[YOUR ASSIGNMENT] Report how many lines in the material hold the word "pagination". No other content is required.
-------
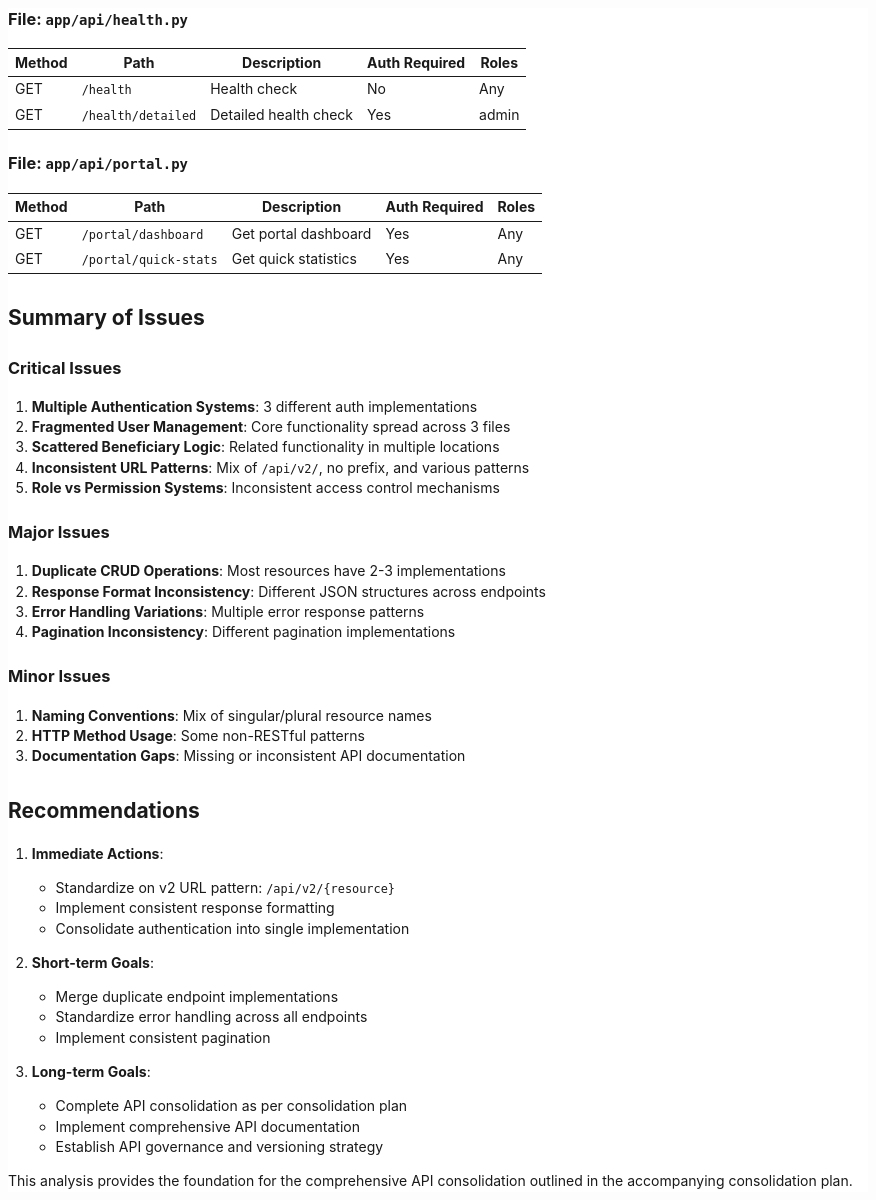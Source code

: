 ### File: `app/api/health.py`
| Method | Path | Description | Auth Required | Roles |
|--------|------|-------------|---------------|-------|
| GET | `/health` | Health check | No | Any |
| GET | `/health/detailed` | Detailed health check | Yes | admin |

### File: `app/api/portal.py`
| Method | Path | Description | Auth Required | Roles |
|--------|------|-------------|---------------|-------|
| GET | `/portal/dashboard` | Get portal dashboard | Yes | Any |
| GET | `/portal/quick-stats` | Get quick statistics | Yes | Any |

## Summary of Issues

### Critical Issues
1. **Multiple Authentication Systems**: 3 different auth implementations
2. **Fragmented User Management**: Core functionality spread across 3 files
3. **Scattered Beneficiary Logic**: Related functionality in multiple locations
4. **Inconsistent URL Patterns**: Mix of `/api/v2/`, no prefix, and various patterns
5. **Role vs Permission Systems**: Inconsistent access control mechanisms

### Major Issues
1. **Duplicate CRUD Operations**: Most resources have 2-3 implementations
2. **Response Format Inconsistency**: Different JSON structures across endpoints
3. **Error Handling Variations**: Multiple error response patterns
4. **Pagination Inconsistency**: Different pagination implementations

### Minor Issues
1. **Naming Conventions**: Mix of singular/plural resource names
2. **HTTP Method Usage**: Some non-RESTful patterns
3. **Documentation Gaps**: Missing or inconsistent API documentation

## Recommendations

1. **Immediate Actions**:
   - Standardize on v2 URL pattern: `/api/v2/{resource}`
   - Implement consistent response formatting
   - Consolidate authentication into single implementation

2. **Short-term Goals**:
   - Merge duplicate endpoint implementations
   - Standardize error handling across all endpoints
   - Implement consistent pagination

3. **Long-term Goals**:
   - Complete API consolidation as per consolidation plan
   - Implement comprehensive API documentation
   - Establish API governance and versioning strategy

This analysis provides the foundation for the comprehensive API consolidation outlined in the accompanying consolidation plan.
-------
[EXERCISE RESPONSE] 2